Thursday, January 21, 2010

The New Consumer

I used to have a rule about shopping as much as possible in my hometown on the grounds that it was short-sighted not to support your local businesses even if you had to spend a few $$ more to do it. It is in our best interest to keep our communities vibrant and diverse and prosperous because that environment bleeds down to the rest of us. I felt (and still feel) the same way about buying American cars. Yes, I know they are often assembled in other countries but presumably, more of the dollars those sales generate stay here versus going, say, to Japan.

Then Walmart came and sure enough, a lot of small stores went out of business just as had been predicted. Now there are items you can buy nowhere else in town, at least, not unless you patronize another large chain like Walgreen's or Dollar General. In addition, our Walmart expanded last year so now you can do one-stop shopping there, buying your groceries (more competition for our food stores) at the same time you pick up underwear for the kids and buy the new pair of earrings you've been wanting as well as a video game and a fishing pole and a lamp...all while they change the brakes on your car. Not to mention, do your banking, fill your prescriptions, get your hair styled and take a pizza home for dinner.

I grant you the gargantuan entity that is Walmart creates a lot of (not very good) jobs on the front end but it takes away more (good) jobs at the back end by outsourcing its vendors to low-wage, low-quality countries, like China.

I go to Walmart as seldom as possible but what I do now is even worse as far as having an impact on my town. I do most of my shopping on-line, the bulk of it at Amazon offers some advantages no other place can match.

1) Amazon makes it amazingly easy to buy. I began as a book customer. Once I'd filled out my information, it was saved and I was able to make purchases through Amazon's "one-click" feature. I see what I want and click one button. Done. I receive an instant message saying my order has been placed and then a confirming e-mail. I usually receive my purchase in one to two days.
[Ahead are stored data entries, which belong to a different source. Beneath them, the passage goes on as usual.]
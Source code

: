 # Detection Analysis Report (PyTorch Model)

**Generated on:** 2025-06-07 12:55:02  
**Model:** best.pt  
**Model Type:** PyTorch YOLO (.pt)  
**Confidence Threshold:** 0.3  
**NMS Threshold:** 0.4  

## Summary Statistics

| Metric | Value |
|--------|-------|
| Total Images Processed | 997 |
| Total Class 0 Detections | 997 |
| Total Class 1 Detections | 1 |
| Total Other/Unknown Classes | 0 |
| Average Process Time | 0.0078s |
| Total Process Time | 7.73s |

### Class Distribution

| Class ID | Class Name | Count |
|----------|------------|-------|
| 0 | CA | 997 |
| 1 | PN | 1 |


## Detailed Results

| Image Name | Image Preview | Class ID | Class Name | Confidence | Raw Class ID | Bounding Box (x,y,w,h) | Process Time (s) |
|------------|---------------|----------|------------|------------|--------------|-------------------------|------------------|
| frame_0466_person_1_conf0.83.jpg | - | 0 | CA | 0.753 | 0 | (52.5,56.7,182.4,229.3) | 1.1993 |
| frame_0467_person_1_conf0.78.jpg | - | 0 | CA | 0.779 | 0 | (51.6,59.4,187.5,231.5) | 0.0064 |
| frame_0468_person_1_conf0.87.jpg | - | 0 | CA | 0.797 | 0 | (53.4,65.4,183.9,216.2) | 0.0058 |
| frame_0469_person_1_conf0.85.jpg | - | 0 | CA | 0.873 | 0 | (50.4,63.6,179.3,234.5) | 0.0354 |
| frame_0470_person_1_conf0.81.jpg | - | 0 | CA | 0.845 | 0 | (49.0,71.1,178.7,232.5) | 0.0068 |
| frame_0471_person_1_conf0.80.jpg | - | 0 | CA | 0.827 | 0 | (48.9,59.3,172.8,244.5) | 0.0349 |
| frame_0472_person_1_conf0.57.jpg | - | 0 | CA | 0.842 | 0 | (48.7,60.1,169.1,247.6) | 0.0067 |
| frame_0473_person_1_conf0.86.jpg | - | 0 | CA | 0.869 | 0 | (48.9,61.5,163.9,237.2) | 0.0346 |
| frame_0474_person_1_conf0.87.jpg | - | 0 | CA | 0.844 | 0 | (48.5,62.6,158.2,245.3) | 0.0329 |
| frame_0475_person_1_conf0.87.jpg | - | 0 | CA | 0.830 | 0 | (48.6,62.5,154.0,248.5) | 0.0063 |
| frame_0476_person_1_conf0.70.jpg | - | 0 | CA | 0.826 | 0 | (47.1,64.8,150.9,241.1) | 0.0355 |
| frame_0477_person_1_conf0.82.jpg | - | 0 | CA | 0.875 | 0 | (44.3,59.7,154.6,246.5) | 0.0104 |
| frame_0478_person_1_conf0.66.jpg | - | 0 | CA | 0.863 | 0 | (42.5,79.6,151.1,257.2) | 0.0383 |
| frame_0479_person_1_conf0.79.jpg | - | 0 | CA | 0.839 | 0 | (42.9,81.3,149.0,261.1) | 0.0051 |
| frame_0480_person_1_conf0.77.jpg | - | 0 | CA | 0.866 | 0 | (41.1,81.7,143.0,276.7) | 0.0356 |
2) Amazon rewards loyalty. I bought John an Xbox for Christmas (at a cheaper price than I found anywhere else). I promptly received a $60 rebate which I took advantage of when I bought Lisa's Christmas necklace, and then got another rebate for that.

3) Amazon's customer service is outstanding. I first started using Amazon because my taste in reading material had changed. I didn't want to read mysteries that included recipes or little old lady detectives or mysteries disguised as love stories or any book by an author with "Patterson" in his name. I developed a taste for darker, graphic mysteries, with heroes who weren't quite heroes, many written by authors from Ireland or Scotland or England. These were books not often found at the library or Barnes & Noble.

Furthermore, if I discover an author I like, I can also order his or her old books. By going to the author's Amazon page, I can see every the book the writer has written. And I can buy used copies for cheap through Amazon's affiliate outlets (often less than $5, even with shipping and handling).

The kind of books I like are labeled "Noir" so Amazon suggested I join a Noir discussion group. Through the group have found several new authors I love.

Amazon tracks what I buy and makes recommendations based on what I've previously purchased. And I don't have to take a wild chance because I can go to the review section to get a feel for what a book is about and what others thought of it. Amazon sends me notices when any of "my" authors come out with a new book. I can pre-order it and have it in my hot little hands as soon as the libraries and bookstores.

They have reviews for non-book items too. When I bought my digital camera, I went to the discussion board and said I was a novice who wanted a quality camera that would be easy to operate. They gave me advice and I've been pleased with what I bought. John worried when he found out I'd bought him an Xbox because there are different versions and he was sure, in my ignorance, I'd pick the wrong one. But I didn't just take a swing and hope for the best. I consulted the Amazon people and got the one John would have chosen for himself.

You can get an Amazon credit card or a Kindle or become a Gold Premiere customer. I haven't done any of this so I can't recommend them but presumably, they come with additional perks. I also haven't had occasion to return anything but from what others have told me, Amazon makes it convenient and replacement comes with no questions asked.

So there you go - for all these reasons, I patronize more than any store. I guess I've become a 21st century consumer.

FYI - my current most loved author is Andrew Vachss, author of the Burke series, which are wonderful.


  1. I have to totally agree with you on your comments about Amazon. I spend a lot of money & time shopping there too. I have purchased several Christmas gifts for my grand-children. I buy K-Cups for my new Keurig coffee maker because they are so much cheaper than buying locally. Like you, I feel guilty not buying those locally. So every few weeks or so I go to my local distributor and buy a variety of K-Cups from them. I have purchase a Kindle from Amazon and I LOVE it! I will hold 1500 books. There are many books that you can download for free. The digital price of the books runs from $5.95 to $9.99. The book loads wirelessly in 30 seconds. I'm afraid Apples new iPad is going to make my Kindle obsolete. I already have a buyer for my Kindle and a request in to my husband for an iPad for my 40th anniversary present in April. That's another story!
    Buying online is almost TOO EASY!!